DIY

Mindtribe’s Approach Applied to a School Robot Project

A few weeks ago, Mindtribe gave a talk to a college engineering class on our approach to project planning and execution. The high-level themes of our talk were:

  • Align on a focused product.
  • Focus the team on the most important things first.
  • Seek and incorporate new learnings frequently.
  • Build less, faster.

The class project–a robot that played a variation of hockey–was to be handed out at the end of the lecture. So, in addition to sharing Mindtribe’s planning approach, and how we applied it to develop Adobe Ink and Slide, we also gave them some concrete ideas for how to apply the principles to a project like the one they were about to receive.

After our talk, we asked if anyone had questions. The professor raised his hand and said, “That was provocative! Does it actually work?!” Turns out they had been teaching the opposite approach–a divide and conquer, integrate at the end approach. The project checkpoints were even laid out based on a divide and conquer approach: at each checkpoint teams were to demonstrate partial progress of each subsystem.

To allow students to try the Mindtribe approach instead, the professor changed the rules, giving teams the option to demonstrate a subset of fully completed features at each checkpoint, instead of incremental progress on all features. The scene was set to compare the two approaches: divide and conquer (traditional way) versus incremental integration (our way)!

So, how did it turn out? Well, after the project we sent a survey to see how teams did. And….most teams who tried the Mindtribe approach found it effective! And teams who didn’t use our approach said the teams who did performed better!!

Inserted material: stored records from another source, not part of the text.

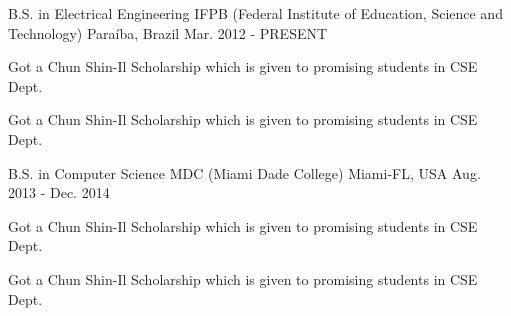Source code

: 

\begin{cventries}

  \cventry
    {B.S. in Electrical Engineering} %
    {IFPB (Federal Institute of Education, Science and Technology)} %
    {Paraíba, Brazil} %
    {Mar. 2012 - PRESENT} %
    {
      \begin{cvitems} %
        \item {Got a Chun Shin-Il Scholarship which is given to promising students in CSE Dept.}
        \item {Got a Chun Shin-Il Scholarship which is given to promising students in CSE Dept.}
      \end{cvitems}
    }
    
    \cventry
    {B.S. in Computer Science} %
    {MDC (Miami Dade College)} %
    {Miami-FL, USA} %
    {Aug. 2013 - Dec. 2014} %
    {
      \begin{cvitems} %
        \item {Got a Chun Shin-Il Scholarship which is given to promising students in CSE Dept.}
        \item {Got a Chun Shin-Il Scholarship which is given to promising students in CSE Dept.}
      \end{cvitems}
    }

\end{cventries}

A few of the most interesting responses are quoted below. It’s super exciting to get feedback like this. These school projects are microcosms of a full product development effort, and a great way to close the loop on our process. Going in, we felt strongly that our approach would work well if applied properly, but we weren’t sure how well we could convey the essence in an actionable way in just an hour. It seems like multiple teams were able to apply it successfully, which is fantastic.

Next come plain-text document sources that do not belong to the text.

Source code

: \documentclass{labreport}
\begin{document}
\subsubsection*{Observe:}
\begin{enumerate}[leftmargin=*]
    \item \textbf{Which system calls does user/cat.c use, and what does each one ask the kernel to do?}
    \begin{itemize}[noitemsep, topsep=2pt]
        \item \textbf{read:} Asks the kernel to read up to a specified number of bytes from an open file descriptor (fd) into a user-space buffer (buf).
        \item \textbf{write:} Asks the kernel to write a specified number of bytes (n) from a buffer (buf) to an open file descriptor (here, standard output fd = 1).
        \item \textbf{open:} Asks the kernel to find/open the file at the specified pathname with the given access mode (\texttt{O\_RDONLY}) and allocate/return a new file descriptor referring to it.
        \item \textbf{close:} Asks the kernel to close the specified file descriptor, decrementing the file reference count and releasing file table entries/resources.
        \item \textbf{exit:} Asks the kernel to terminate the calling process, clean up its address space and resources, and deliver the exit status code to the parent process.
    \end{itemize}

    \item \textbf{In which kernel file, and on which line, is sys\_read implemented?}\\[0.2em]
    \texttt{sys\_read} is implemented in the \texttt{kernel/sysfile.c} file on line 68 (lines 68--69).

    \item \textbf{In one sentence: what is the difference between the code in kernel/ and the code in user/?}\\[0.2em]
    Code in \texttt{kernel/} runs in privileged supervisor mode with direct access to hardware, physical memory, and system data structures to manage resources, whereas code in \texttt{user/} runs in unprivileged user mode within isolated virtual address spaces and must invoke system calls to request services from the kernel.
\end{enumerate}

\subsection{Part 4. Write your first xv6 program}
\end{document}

“Yes. Minimizing integration through the serial approach and continually testing end-to-end really helped our team.”

“Yes. It helped us segregate and define the aspects of the project we needed to work on to have a minimally functionally ‘bot. Thus we started the project on the same page and with very clearly defined goals and what we needed to do to meet the goals. Having staged integrations was definitely a good idea!”

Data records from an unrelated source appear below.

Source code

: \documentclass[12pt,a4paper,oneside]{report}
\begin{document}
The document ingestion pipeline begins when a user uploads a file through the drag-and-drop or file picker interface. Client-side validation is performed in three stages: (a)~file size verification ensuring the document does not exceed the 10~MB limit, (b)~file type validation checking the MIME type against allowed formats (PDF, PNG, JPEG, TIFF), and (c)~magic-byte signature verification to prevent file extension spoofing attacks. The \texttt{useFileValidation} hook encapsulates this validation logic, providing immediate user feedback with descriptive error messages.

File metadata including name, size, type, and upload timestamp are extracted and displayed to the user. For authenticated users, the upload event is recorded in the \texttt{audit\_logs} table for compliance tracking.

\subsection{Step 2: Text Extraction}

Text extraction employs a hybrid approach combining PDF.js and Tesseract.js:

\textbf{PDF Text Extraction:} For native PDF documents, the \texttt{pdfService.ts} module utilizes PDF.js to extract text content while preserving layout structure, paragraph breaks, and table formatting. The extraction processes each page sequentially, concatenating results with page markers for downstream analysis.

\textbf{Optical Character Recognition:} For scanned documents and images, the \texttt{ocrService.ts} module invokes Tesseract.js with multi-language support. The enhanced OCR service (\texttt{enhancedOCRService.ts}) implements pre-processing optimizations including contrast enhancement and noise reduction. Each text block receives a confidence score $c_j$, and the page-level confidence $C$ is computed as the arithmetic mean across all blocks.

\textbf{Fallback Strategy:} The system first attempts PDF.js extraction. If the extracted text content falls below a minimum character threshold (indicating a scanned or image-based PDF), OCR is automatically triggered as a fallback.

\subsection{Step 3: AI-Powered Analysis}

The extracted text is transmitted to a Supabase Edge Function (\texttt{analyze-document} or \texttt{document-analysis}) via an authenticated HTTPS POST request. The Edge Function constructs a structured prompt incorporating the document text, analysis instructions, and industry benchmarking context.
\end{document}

“Yes. I found it improved communication among team members significantly. In past projects, when the work is completely split, there were many miscommunications about ideas of how the overall project is supposed to be. Having a focused goal helped significantly. It became very apparent when one team member was not on the same page as others, and this was quickly remedied. The Mindtribe approach additionally has made it so that the robot can be run/changed/worked on completely by any two members on the team. Because we are all involved in each part of the robot, any team member can miss a meeting without hindering the work on the robot.”

“Yes. Whenever there was a problem there were always people around to provide a fresh pair of eyes, and things that could have taken a long time individually seemed to go much faster (ie CAD) when we did it all together.”